The world's leading central bankers yesterday calmed fears of rapid and imminent rises in interest rates, saying inflation was "well contained".
The Group of Ten (G10) nations said inflation had remained in check despite clear signs of an economic upturn in the US and Europe.
The upbeat comments came as a rise in prices charged by British factories boosted hopes that the UK was emerging from stagnation.
Sir Edward George, the chair of the G10 meeting and Governor of the Bank of England, said there was a "clear sense" the US and Europe were through the worst of the recent trough. But he said the group, which included the Federal Reserve's chairman Alan Greenspan and European Central Bank president Wim Duisenberg, believed inflation was not a major concern.

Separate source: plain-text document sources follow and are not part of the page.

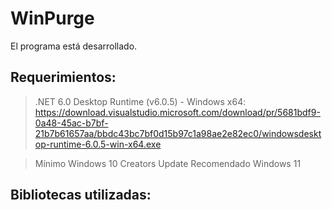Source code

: # WinPurge

El programa está desarrollado.

## Requerimientos:
>.NET 6.0 Desktop Runtime (v6.0.5) - Windows x64:
https://download.visualstudio.microsoft.com/download/pr/5681bdf9-0a48-45ac-b7bf-21b7b61657aa/bbdc43bc7bf0d15b97c1a98ae2e82ec0/windowsdesktop-runtime-6.0.5-win-x64.exe

>Mínimo Windows 10 Creators Update
>Recomendado Windows 11

## Bibliotecas utilizadas:
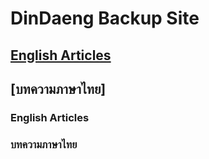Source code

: # DinDaeng Backup Site

## [English Articles](https://github.com/DinDaeng-Backup/DinDaeng-Backup/blob/main/index.md#english-articles-1)

## [บทความภาษาไทย]


### English Articles


### บทความภาษาไทย
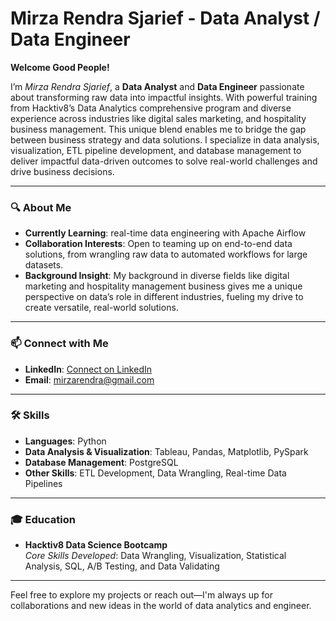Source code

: # **Mirza Rendra Sjarief - Data Analyst / Data Engineer**

  **Welcome Good People!**
  
I’m *Mirza Rendra Sjarief*, a **Data Analyst** and **Data Engineer** passionate about transforming raw data into impactful insights. With powerful training from Hacktiv8’s Data Analytics comprehensive program and diverse experience across industries like digital sales marketing, and hospitality business management. This unique blend enables me to bridge the gap between business strategy and data solutions. I specialize in data analysis, visualization, ETL pipeline development, and database management to deliver impactful data-driven outcomes to solve real-world challenges and drive business decisions.

---

### 🔍 **About Me**
-  **Currently Learning**: real-time data engineering with Apache Airflow
-  **Collaboration Interests**: Open to teaming up on end-to-end data solutions, from wrangling raw data to automated workflows for large datasets.
-  **Background Insight**: My background in diverse fields like digital marketing and hospitality management business gives me a unique perspective on data’s role in different industries, fueling my drive to create versatile, real-world solutions. 
---
### 📫 **Connect with Me**
- **LinkedIn**: [Connect on LinkedIn](www.linkedin.com/in/mirza-rendra-sjarief-839b90166/)
- **Email**: mirzarendra@gmail.com
---
###  🛠 **Skills**
- **Languages**: Python  
- **Data Analysis & Visualization**: Tableau, Pandas, Matplotlib, PySpark 
- **Database Management**: PostgreSQL  
- **Other Skills**: ETL Development, Data Wrangling, Real-time Data Pipelines
---
### 🎓 **Education**
- **Hacktiv8 Data Science Bootcamp**  
  *Core Skills Developed*: Data Wrangling, Visualization, Statistical Analysis, SQL, A/B Testing, and Data Validating
---
Feel free to explore my projects or reach out—I'm always up for collaborations and new ideas in the world of data analytics and engineer.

"One of the interesting features of the discussion was that there was relatively little discussion about inflationary pressures," he said. "I think that is a reflection of the fact that for the time being they are really very well contained."

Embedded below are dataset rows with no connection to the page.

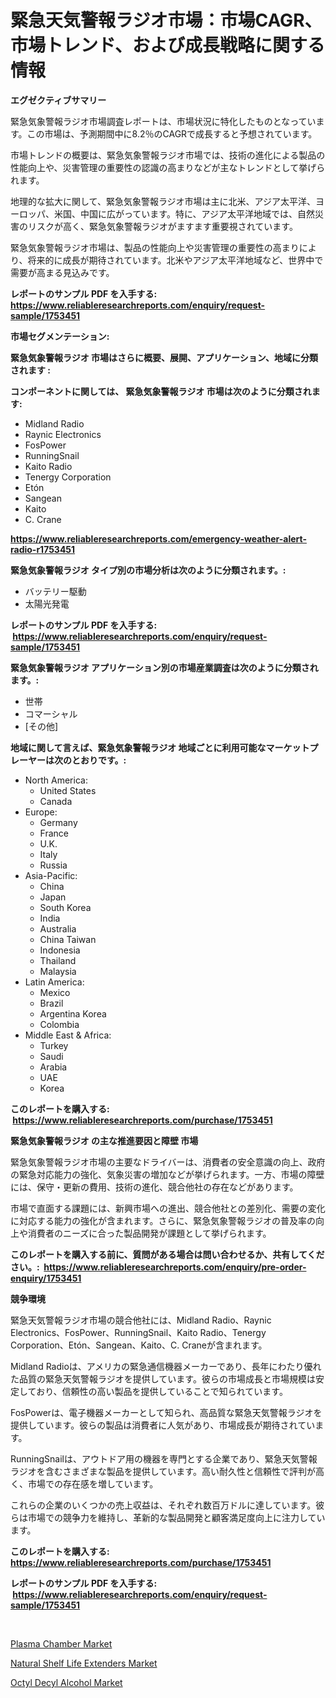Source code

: <p><h1>緊急天気警報ラジオ市場：市場CAGR、市場トレンド、および成長戦略に関する情報</h1></p><p><strong>エグゼクティブサマリー</strong></p>
<p><p>緊急気象警報ラジオ市場調査レポートは、市場状況に特化したものとなっています。この市場は、予測期間中に8.2％のCAGRで成長すると予想されています。</p><p>市場トレンドの概要は、緊急気象警報ラジオ市場では、技術の進化による製品の性能向上や、災害管理の重要性の認識の高まりなどが主なトレンドとして挙げられます。</p><p>地理的な拡大に関して、緊急気象警報ラジオ市場は主に北米、アジア太平洋、ヨーロッパ、米国、中国に広がっています。特に、アジア太平洋地域では、自然災害のリスクが高く、緊急気象警報ラジオがますます重要視されています。</p><p>緊急気象警報ラジオ市場は、製品の性能向上や災害管理の重要性の高まりにより、将来的に成長が期待されています。北米やアジア太平洋地域など、世界中で需要が高まる見込みです。</p></p>
<p><strong>レポートのサンプル PDF を入手する: <a href="https://www.reliableresearchreports.com/enquiry/request-sample/1753451">https://www.reliableresearchreports.com/enquiry/request-sample/1753451</a></strong></p>
<p><strong>市場セグメンテーション:</strong></p>
<p><strong> 緊急気象警報ラジオ 市場はさらに概要、展開、アプリケーション、地域に分類されます :</strong></p>
<p><strong>コンポーネントに関しては、 緊急気象警報ラジオ 市場は次のように分類されます: &nbsp;</strong></p>
<p><ul><li>Midland Radio</li><li>Raynic Electronics</li><li>FosPower</li><li>RunningSnail</li><li>Kaito Radio</li><li>Tenergy Corporation</li><li>Etón</li><li>Sangean</li><li>Kaito</li><li>C. Crane</li></ul></p>
<p><strong><a href="https://www.reliableresearchreports.com/emergency-weather-alert-radio-r1753451">https://www.reliableresearchreports.com/emergency-weather-alert-radio-r1753451</a></strong></p>
<p><strong> 緊急気象警報ラジオ タイプ別の市場分析は次のように分類されます。:</strong></p>
<p><ul><li>バッテリー駆動</li><li>太陽光発電</li></ul></p>
<p><strong>レポートのサンプル PDF を入手する: &nbsp;<a href="https://www.reliableresearchreports.com/enquiry/request-sample/1753451">https://www.reliableresearchreports.com/enquiry/request-sample/1753451</a></strong></p>
<p><strong> 緊急気象警報ラジオ アプリケーション別の市場産業調査は次のように分類されます。:</strong></p>
<p><ul><li>世帯</li><li>コマーシャル</li><li>[その他]</li></ul></p>
<p><strong>地域に関して言えば、緊急気象警報ラジオ 地域ごとに利用可能なマーケットプレーヤーは次のとおりです。:</strong></p>
<p><ul>
    <li>
        North America:
        <ul>
            <li>United States</li>
            <li>Canada</li>
        </ul>
    </li>
    <li>
        Europe:
        <ul>
            <li>Germany</li>
            <li>France</li>
            <li>U.K.</li>
            <li>Italy</li>
            <li>Russia</li>
        </ul>
    </li>
    <li>
        Asia-Pacific:
        <ul>
            <li>China</li>
            <li>Japan</li>
            <li>South Korea</li>
            <li>India</li>
            <li>Australia</li>
            <li>China Taiwan</li>
            <li>Indonesia</li>
            <li>Thailand</li>
            <li>Malaysia</li>
        </ul>
    </li>
    <li>
        Latin America:
        <ul>
            <li>Mexico</li>
            <li>Brazil</li>
            <li>Argentina Korea</li>
            <li>Colombia</li>
        </ul>
    </li>
    <li>
        Middle East & Africa:
        <ul>
            <li>Turkey</li>
            <li>Saudi</li>
            <li>Arabia</li>
            <li>UAE</li>
            <li>Korea</li>
        </ul>
    </li>
    </ul></p>
<p><strong>このレポートを購入する: &nbsp;<a href="https://www.reliableresearchreports.com/purchase/1753451">https://www.reliableresearchreports.com/purchase/1753451</a></strong></p>
<p><strong>緊急気象警報ラジオ の主な推進要因と障壁 市場</strong></p>
<p><p>緊急気象警報ラジオ市場の主要なドライバーは、消費者の安全意識の向上、政府の緊急対応能力の強化、気象災害の増加などが挙げられます。一方、市場の障壁には、保守・更新の費用、技術の進化、競合他社の存在などがあります。</p><p>市場で直面する課題には、新興市場への進出、競合他社との差別化、需要の変化に対応する能力の強化が含まれます。さらに、緊急気象警報ラジオの普及率の向上や消費者のニーズに合った製品開発が課題として挙げられます。</p></p>
<p><strong>このレポートを購入する前に、質問がある場合は問い合わせるか、共有してください。:&nbsp; <a href="https://www.reliableresearchreports.com/enquiry/pre-order-enquiry/1753451">https://www.reliableresearchreports.com/enquiry/pre-order-enquiry/1753451</a></strong></p>
<p><strong>競争環境</strong></p>
<p><p>緊急天気警報ラジオ市場の競合他社には、Midland Radio、Raynic Electronics、FosPower、RunningSnail、Kaito Radio、Tenergy Corporation、Etón、Sangean、Kaito、C. Craneが含まれます。</p><p>Midland Radioは、アメリカの緊急通信機器メーカーであり、長年にわたり優れた品質の緊急天気警報ラジオを提供しています。彼らの市場成長と市場規模は安定しており、信頼性の高い製品を提供していることで知られています。</p><p>FosPowerは、電子機器メーカーとして知られ、高品質な緊急天気警報ラジオを提供しています。彼らの製品は消費者に人気があり、市場成長が期待されています。</p><p>RunningSnailは、アウトドア用の機器を専門とする企業であり、緊急天気警報ラジオを含むさまざまな製品を提供しています。高い耐久性と信頼性で評判が高く、市場での存在感を増しています。</p><p>これらの企業のいくつかの売上収益は、それぞれ数百万ドルに達しています。彼らは市場での競争力を維持し、革新的な製品開発と顧客満足度向上に注力しています。</p></p>
<p><strong>このレポートを購入する: &nbsp; <a href="https://www.reliableresearchreports.com/purchase/1753451">https://www.reliableresearchreports.com/purchase/1753451</a></strong></p>
<p><strong>レポートのサンプル PDF を入手する: &nbsp;<a href="https://www.reliableresearchreports.com/enquiry/request-sample/1753451">https://www.reliableresearchreports.com/enquiry/request-sample/1753451</a></strong><strong></strong></p>
<p>&nbsp;</p>
<p><p><a href="https://www.linkedin.com/pulse/plasma-chamber-market-share-amp-new-trends-analysis-report-fgmve?trackingId=68kZJh82mP2PBzZuo%2Bf%2B3A%3D%3D">Plasma Chamber Market</a></p><p><a href="https://www.linkedin.com/pulse/natural-shelf-life-extenders-market-size-share-amp-trends-analysis-qmksc?trackingId=B4TpP%2Brtvvi3QKna9qgRAw%3D%3D">Natural Shelf Life Extenders Market</a></p><p><a href="https://www.linkedin.com/pulse/octyl-decyl-alcohol-market-research-report-unlocks-analysis-financial-nl9zc?trackingId=zdhlfFg%2B%2BOGscwH7BECjrA%3D%3D">Octyl Decyl Alcohol Market</a></p></p>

The Fed, the ECB and the Bank of England all cut rates last year to fend off recession but speculation has now focused on the timing of the next rise.
The UK has failed to show any growth over the past six months but many analysts – including the British Treasury – forecast a strong recovery.

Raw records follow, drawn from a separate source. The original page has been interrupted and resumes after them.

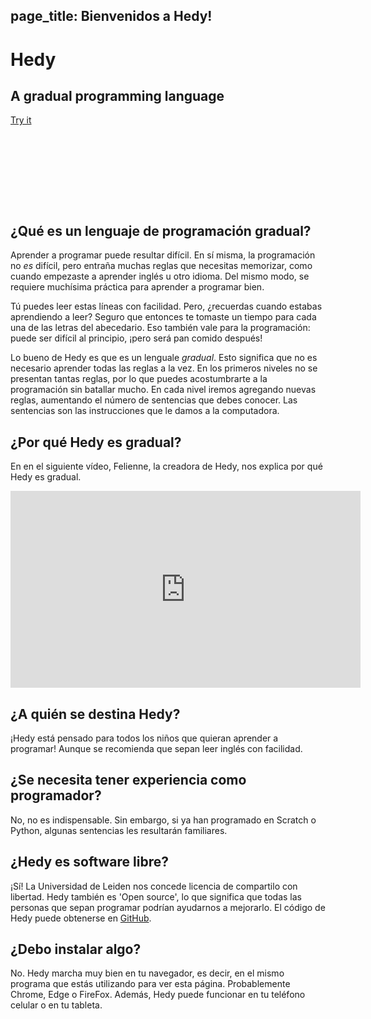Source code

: page_title: Bienvenidos a Hedy!
---
<div class="-mx-16 -my-12 px-16 py-8 mb-8 bg-cover flex items-center" style="background-image: url(/images/header.jpg); height: 250px; position: relative;">
  <div class="flex-1">
    <h1 class="font-bold font-slab text-white text-6xl text-shadow-md tracking-wide">Hedy</h1>
    <h2 class="font-sans font-light text-white text-shadow-md tracking-wide my-1">A gradual programming language</h2>
  </div>
  <div class="flex-none">
    <a class="green-btn text-white px-8 py-4" href="/hedy">Try it</a>
  </div>
</div>

## ¿Qué es un lenguaje de programación gradual?

Aprender a programar puede resultar difícil. En sí misma, la programación no *es* difícil, pero entraña muchas reglas que 
necesitas memorizar, como cuando empezaste a aprender inglés u otro idioma. Del mismo modo, se requiere muchísima práctica para 
aprender a programar bien.

Tú puedes leer estas líneas con facilidad. Pero, ¿recuerdas cuando estabas aprendiendo a leer? Seguro que entonces te tomaste 
un tiempo para cada una de las letras del abecedario. Eso también vale para la programación: puede ser difícil al principio, 
¡pero será pan comido después!

Lo bueno de Hedy es que es un lenguale *gradual*. Esto significa que no es necesario aprender todas las reglas a la vez. En los 
primeros niveles no se presentan tantas reglas, por lo que puedes acostumbrarte a la programación sin batallar mucho. En cada 
nivel iremos agregando nuevas reglas, aumentando el número de sentencias que debes conocer. Las sentencias son las instrucciones 
que le damos a la computadora.  


## ¿Por qué Hedy es gradual?
En en el siguiente vídeo, Felienne, la creadora de Hedy, nos explica por qué Hedy es gradual.

<center>
<iframe width="560" height="315" src="https://www.youtube.com/embed/EdqT313rM40" frameborder="0" allow="accelerometer; autoplay; encrypted-media; gyroscope; picture-in-picture" allowfullscreen></iframe>
</center>

## ¿A quién se destina Hedy?
¡Hedy está pensado para todos los niños que quieran aprender a programar! Aunque se recomienda que sepan leer inglés con facilidad.

## ¿Se necesita tener experiencia como programador?
No, no es indispensable. Sin embargo, si ya han programado en Scratch o Python, algunas sentencias les resultarán familiares.

## ¿Hedy es software libre?
¡Sí! La Universidad de Leiden nos concede licencia de compartilo con libertad. Hedy también es 'Open source', lo que significa que
todas las personas que sepan programar podrían ayudarnos a mejorarlo. El código de Hedy puede obtenerse en 
[GitHub](https://github.com/Felienne/hedy).

## ¿Debo instalar algo?
No. Hedy marcha muy bien en  tu navegador, es decir, en el mismo programa que estás utilizando para ver esta página. Probablemente Chrome, 
Edge o FireFox. Además, Hedy puede funcionar en tu teléfono celular o en tu tableta.
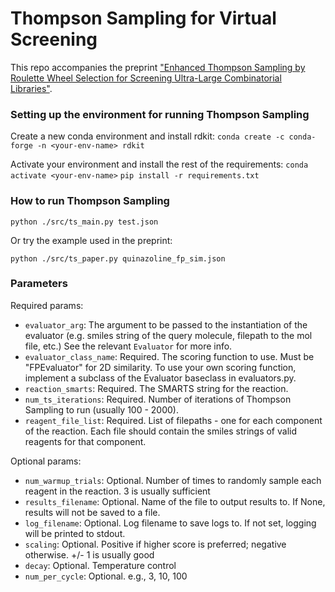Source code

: # Thompson Sampling for Virtual Screening

This repo accompanies the preprint ["Enhanced Thompson Sampling by Roulette Wheel Selection for
Screening Ultra-Large Combinatorial Libraries"](https://www.biorxiv.org/content/10.1101/2024.05.16.594622v1).

### Setting up the environment for running Thompson Sampling

Create a new conda environment and install rdkit:
`conda create -c conda-forge -n <your-env-name> rdkit`

Activate your environment and install the rest of the requirements:
`conda activate <your-env-name>`
`pip install -r requirements.txt`

### How to run Thompson Sampling

`python ./src/ts_main.py test.json`

Or try the example used in the preprint:

`python ./src/ts_paper.py quinazoline_fp_sim.json`

### Parameters

Required params:
- `evaluator_arg`: The argument to be passed to the instantiation of the evaluator (e.g. smiles string of the query
molecule, filepath to the mol file, etc.) See the relevant `Evaluator` for more info.
- `evaluator_class_name`: Required. The scoring function to use. Must be "FPEvaluator" for 2D similarity. To use your own scoring function, implement a subclass of the
Evaluator baseclass in evaluators.py.
- `reaction_smarts`: Required. The SMARTS string for the reaction.
- `num_ts_iterations`: Required. Number of iterations of Thompson Sampling to run (usually 100 - 2000).
- `reagent_file_list`: Required. List of filepaths - one for each component of the reaction. Each file should contain the
smiles strings of valid reagents for that component.

Optional params:
- `num_warmup_trials`: Optional. Number of times to randomly sample each reagent in the reaction. 3 is usually sufficient
- `results_filename`: Optional. Name of the file to output results to. If None, results will not be saved to a file.
- `log_filename`: Optional. Log filename to save logs to. If not set, logging will be printed to stdout.
- `scaling`: Optional. Positive if higher score is preferred; negative otherwise. +/- 1 is usually good
- `decay`: Optional. Temperature control
- `num_per_cycle`: Optional. e.g., 3, 10, 100

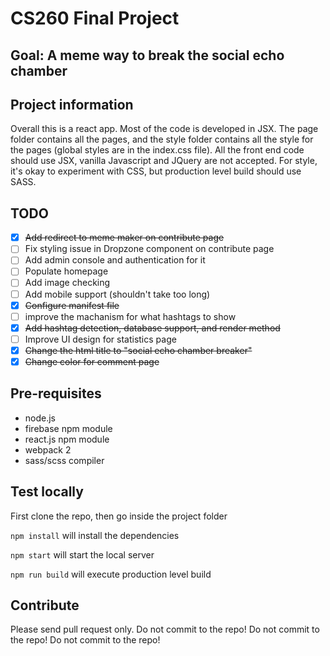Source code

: # CS260 Final Project

## Goal: A meme way to break the social echo chamber

## Project information
Overall this is a react app. Most of the code is developed in JSX. The page folder contains all the pages, and the style folder contains all the style for the pages (global styles are in the index.css file). All the front end code should use JSX, vanilla Javascript and JQuery are not accepted. For style, it's okay to experiment with CSS, but production level build should use SASS.

## TODO
- [x] ~~Add redirect to meme maker on contribute page~~
- [ ] Fix styling issue in Dropzone component on contribute page
- [ ] Add admin console and authentication for it
- [ ] Populate homepage
- [ ] Add image checking
- [ ] Add mobile support (shouldn't take too long)
- [x] ~~Configure manifest file~~
- [ ] improve the machanism for what hashtags to show
- [x] ~~Add hashtag detection, database support, and render method~~
- [ ] Improve UI design for statistics page
- [x] ~~Change the html title to "social echo chamber breaker"~~
- [x] ~~Change color for comment page~~

## Pre-requisites
* node.js
* firebase npm module
* react.js npm module
* webpack 2
* sass/scss compiler

## Test locally
First clone the repo, then go inside the project folder

`npm install` will install the dependencies

`npm start` will start the local server

`npm run build` will execute production level build

## Contribute
Please send pull request only. Do not commit to the repo! Do not commit to the repo! Do not commit to the repo!
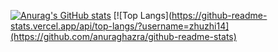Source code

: 
[![Anurag's GitHub stats](https://github-readme-stats.vercel.app/api?username=zhuzhi14)](https://github.com/anuraghazra/github-readme-stats)
[![Top Langs](https://github-readme-stats.vercel.app/api/top-langs/?username=zhuzhi14](https://github.com/anuraghazra/github-readme-stats)
<!--START_SECTION:waka-->
<!--END_SECTION:waka-->
<!---
zhuzhi14/zhuzhi14 is a ✨ special ✨ repository because its `README.md` (this file) appears on your GitHub profile.
You can click the Preview link to take a look at your changes.
--->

Official figures yesterday showed UK factories raised their prices in April for the fifth month in a row, providing fresh evidence manufacturing was emerging from its worst recession in a decade.
Prices charged rose 0.5 per cent on the month to stand 0.2 per cent higher than a year ago, according to official figures yesterday. Those numbers were the strongest since September 2000 and August 2001 respectively.
"There is some evidence that manufacturers have been able to pass on cost increases," said John Butler, UK economist at HSBC.
The figures follow surveys by the CBI, the British Chambers of Commerce and the Chartered Institute of Purchasing and Supply pointing to a recovery around the corner.
Rising oil prices contributed to the increase in UK prices, but "core" output prices, which strip out volatile elements such as petrol, rose 0.2 per cent on the month, the strongest since September 2000.
Companies benefited from earlier falls in the oil price that contributed to a smaller bill for raw materials.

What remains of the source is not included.